In lieu of holding Shiva at my in-laws' condo, they chose a catered, buffet meal at the Farmer's Table in Boca Raton -- everything ironically delicious and gorgeous on such a sad day.
While eating, always up on everything -- he's like my project manager -- Jared reminded me to check my phone for a voice mail message, since my clinic would be calling to give me the trigger shot and egg retrieval prep instructions. When I didn't get a message, I checked the patient portal, where I found an email with the instructions (they tried calling but couldn't leave a message since my mailbox was full -- oy, so like me). We spent that night with my in-laws, looking at old photo albums and talking and headed downstairs so Jared could give me my trigger shot in the butt at 9:45pm on the dot.
The next morning, my in-laws drove us to the airport for our 6:45am flight. We had a big day on Tuesday, my fourth egg retrieval and Jared's second dose of the COVID vaccine. Although my in-laws will be coming up to Pennsylvania in September to stay with us while they attend a wedding, we promised to come down again soon and have more time to spend. The visit was way too short. Luckily, "Florida girl" was not sitting with us on our flight home.

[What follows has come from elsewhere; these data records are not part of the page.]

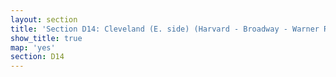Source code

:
 ```yaml
---
layout: section
title: 'Section D14: Cleveland (E. side) (Harvard - Broadway - Warner Rd. Section)'
show_title: true
map: 'yes'
section: D14
---
```


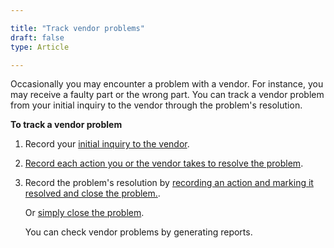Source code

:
 ```yaml
---

title: "Track vendor problems"
draft: false
type: Article

---
```


Occasionally you may encounter a problem with a vendor. For instance, you may receive a faulty part or the wrong part. You can track a vendor problem from your initial inquiry to the vendor through the problem's resolution.

**To track a vendor problem**

1. Record your [initial inquiry to the vendor](add-a-vendor-problem.md).

2. [Record each action you or the vendor takes to resolve the problem](record-the-actions-you-or-the-vendor-takes-to-resolve-a-vendor-problem.md).


3. Record the problem's resolution by [recording an action and marking it resolved and close the problem.](record-the-actions-you-or-the-vendor-takes-to-resolve-a-vendor-problem.md).

    Or [simply close the problem](close-a-vendor-problem.md).

    You can check vendor problems by generating reports. 
​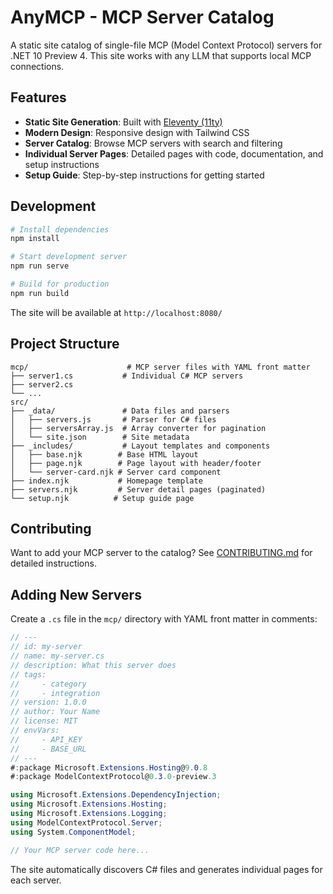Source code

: # AnyMCP - MCP Server Catalog

A static site catalog of single-file MCP (Model Context Protocol) servers for .NET 10 Preview 4. This site works with any LLM that supports local MCP connections.

## Features

- **Static Site Generation**: Built with [Eleventy (11ty)](https://www.11ty.dev/)
- **Modern Design**: Responsive design with Tailwind CSS
- **Server Catalog**: Browse MCP servers with search and filtering
- **Individual Server Pages**: Detailed pages with code, documentation, and setup instructions
- **Setup Guide**: Step-by-step instructions for getting started

## Development

```bash
# Install dependencies
npm install

# Start development server
npm run serve

# Build for production
npm run build
```

The site will be available at `http://localhost:8080/`

## Project Structure

```
mcp/                      # MCP server files with YAML front matter
├── server1.cs           # Individual C# MCP servers
├── server2.cs
└── ...
src/
├── _data/               # Data files and parsers
│   ├── servers.js       # Parser for C# files  
│   ├── serversArray.js  # Array converter for pagination
│   └── site.json        # Site metadata
├── _includes/           # Layout templates and components
│   ├── base.njk        # Base HTML layout
│   ├── page.njk        # Page layout with header/footer
│   └── server-card.njk # Server card component
├── index.njk           # Homepage template
├── servers.njk         # Server detail pages (paginated)
└── setup.njk          # Setup guide page
```

## Contributing

Want to add your MCP server to the catalog? See [CONTRIBUTING.md](CONTRIBUTING.md) for detailed instructions.

## Adding New Servers

Create a `.cs` file in the `mcp/` directory with YAML front matter in comments:

```csharp
// ---
// id: my-server
// name: my-server.cs
// description: What this server does
// tags:
//     - category
//     - integration
// version: 1.0.0
// author: Your Name
// license: MIT
// envVars:
//     - API_KEY
//     - BASE_URL
// ---
#:package Microsoft.Extensions.Hosting@9.0.8
#:package ModelContextProtocol@0.3.0-preview.3

using Microsoft.Extensions.DependencyInjection;
using Microsoft.Extensions.Hosting;
using Microsoft.Extensions.Logging;
using ModelContextProtocol.Server;
using System.ComponentModel;

// Your MCP server code here...
```

The site automatically discovers C# files and generates individual pages for each server.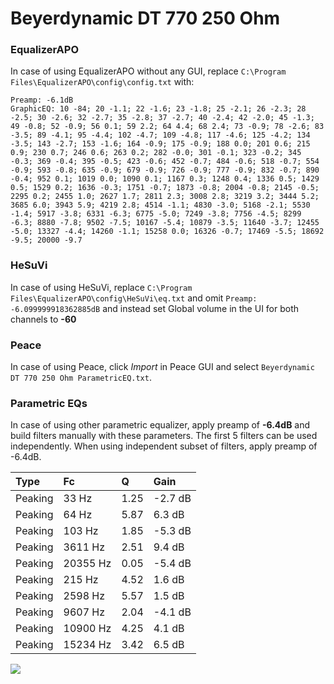# Beyerdynamic DT 770 250 Ohm

### EqualizerAPO
In case of using EqualizerAPO without any GUI, replace `C:\Program Files\EqualizerAPO\config\config.txt`
with:
```
Preamp: -6.1dB
GraphicEQ: 10 -84; 20 -1.1; 22 -1.6; 23 -1.8; 25 -2.1; 26 -2.3; 28 -2.5; 30 -2.6; 32 -2.7; 35 -2.8; 37 -2.7; 40 -2.4; 42 -2.0; 45 -1.3; 49 -0.8; 52 -0.9; 56 0.1; 59 2.2; 64 4.4; 68 2.4; 73 -0.9; 78 -2.6; 83 -3.5; 89 -4.1; 95 -4.4; 102 -4.7; 109 -4.8; 117 -4.6; 125 -4.2; 134 -3.5; 143 -2.7; 153 -1.6; 164 -0.9; 175 -0.9; 188 0.0; 201 0.6; 215 0.9; 230 0.7; 246 0.6; 263 0.2; 282 -0.0; 301 -0.1; 323 -0.2; 345 -0.3; 369 -0.4; 395 -0.5; 423 -0.6; 452 -0.7; 484 -0.6; 518 -0.7; 554 -0.9; 593 -0.8; 635 -0.9; 679 -0.9; 726 -0.9; 777 -0.9; 832 -0.7; 890 -0.4; 952 0.1; 1019 0.0; 1090 0.1; 1167 0.3; 1248 0.4; 1336 0.5; 1429 0.5; 1529 0.2; 1636 -0.3; 1751 -0.7; 1873 -0.8; 2004 -0.8; 2145 -0.5; 2295 0.2; 2455 1.0; 2627 1.7; 2811 2.3; 3008 2.8; 3219 3.2; 3444 5.2; 3685 6.0; 3943 5.9; 4219 2.8; 4514 -1.1; 4830 -3.0; 5168 -2.1; 5530 -1.4; 5917 -3.8; 6331 -6.3; 6775 -5.0; 7249 -3.8; 7756 -4.5; 8299 -6.3; 8880 -7.8; 9502 -7.5; 10167 -5.4; 10879 -3.5; 11640 -3.7; 12455 -5.0; 13327 -4.4; 14260 -1.1; 15258 0.0; 16326 -0.7; 17469 -5.5; 18692 -9.5; 20000 -9.7
```

### HeSuVi
In case of using HeSuVi, replace `C:\Program Files\EqualizerAPO\config\HeSuVi\eq.txt` and omit `Preamp:
-6.099999918362885dB` and instead set Global volume in the UI for both channels to **-60**

### Peace
In case of using Peace, click *Import* in Peace GUI and select `Beyerdynamic DT 770 250 Ohm ParametricEQ.txt`.

### Parametric EQs
In case of using other parametric equalizer, apply preamp of **-6.4dB** and build filters manually
with these parameters. The first 5 filters can be used independently.
When using independent subset of filters, apply preamp of -6.4dB.

| Type    | Fc       |    Q | Gain    |
|:--------|:---------|:-----|:--------|
| Peaking | 33 Hz    | 1.25 | -2.7 dB |
| Peaking | 64 Hz    | 5.87 | 6.3 dB  |
| Peaking | 103 Hz   | 1.85 | -5.3 dB |
| Peaking | 3611 Hz  | 2.51 | 9.4 dB  |
| Peaking | 20355 Hz | 0.05 | -5.4 dB |
| Peaking | 215 Hz   | 4.52 | 1.6 dB  |
| Peaking | 2598 Hz  | 5.57 | 1.5 dB  |
| Peaking | 9607 Hz  | 2.04 | -4.1 dB |
| Peaking | 10900 Hz | 4.25 | 4.1 dB  |
| Peaking | 15234 Hz | 3.42 | 6.5 dB  |

![](https://raw.githubusercontent.com/jaakkopasanen/AutoEq/master/results/headphonecom/sbaf-serious/Beyerdynamic%20DT%20770%20250%20Ohm/Beyerdynamic%20DT%20770%20250%20Ohm.png)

I've been at home today, resting and recovering from the procedure, my symptoms a bit more pronounced than the last time, but nothing to really complain about. I've become a warrior with this -- despite the needles and the emotional rollercoaster, I keep going. Honestly, it's nothing compared to what my sweet sister-in-law had endured over years of hospital stays and surgeries from being chronically ill most of her life. She was truly a warrior and an inspiration to us all.
My brother stopped over to give my mom an early birthday present -- the first time I'd seen him in months -- but probably the best gift he could've given all of us was his presence and his concern for us all and a seemingly renewed appreciation for his own little sister, after Jared lost his.
While reflecting on the weekend, I felt so grateful that I was able to be by my husband's side. At one point, I witnessed my typically emotionally stable husband cry his eyes out for the first time since I've known him. He needed me, and I needed him, and whatever will happen with this cycle will be. I'd like to think that out of this loss of a life will be the development of a new one. What's crazy -- and the Rabbi pointed this out during the eulogy -- is that Jared and Erica's cousin's wife gave birth to their second child on the morning of March 23rd, just a few short hours before Erica passed.
I pray that this time is different. Our family seriously needs something to celebrate. I hope that out of loss there may be light.